* Problem statement *
Write out the data below exactly, from its first line to the line containing "The player can", that line included.

Stored records

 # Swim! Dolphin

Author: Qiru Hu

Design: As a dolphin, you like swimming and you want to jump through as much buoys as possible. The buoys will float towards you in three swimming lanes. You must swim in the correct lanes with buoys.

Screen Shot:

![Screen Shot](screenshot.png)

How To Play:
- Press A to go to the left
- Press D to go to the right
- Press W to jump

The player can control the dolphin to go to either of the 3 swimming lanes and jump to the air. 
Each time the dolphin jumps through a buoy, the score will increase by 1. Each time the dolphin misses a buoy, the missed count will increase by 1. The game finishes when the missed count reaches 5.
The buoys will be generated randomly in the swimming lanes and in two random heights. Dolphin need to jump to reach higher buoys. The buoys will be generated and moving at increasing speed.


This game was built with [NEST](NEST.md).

* Exercise result *
 # Swim! Dolphin

Author: Qiru Hu

Design: As a dolphin, you like swimming and you want to jump through as much buoys as possible. The buoys will float towards you in three swimming lanes. You must swim in the correct lanes with buoys.

Screen Shot:

![Screen Shot](screenshot.png)

How To Play:
- Press A to go to the left
- Press D to go to the right
- Press W to jump

The player can control the dolphin to go to either of the 3 swimming lanes and jump to the air. 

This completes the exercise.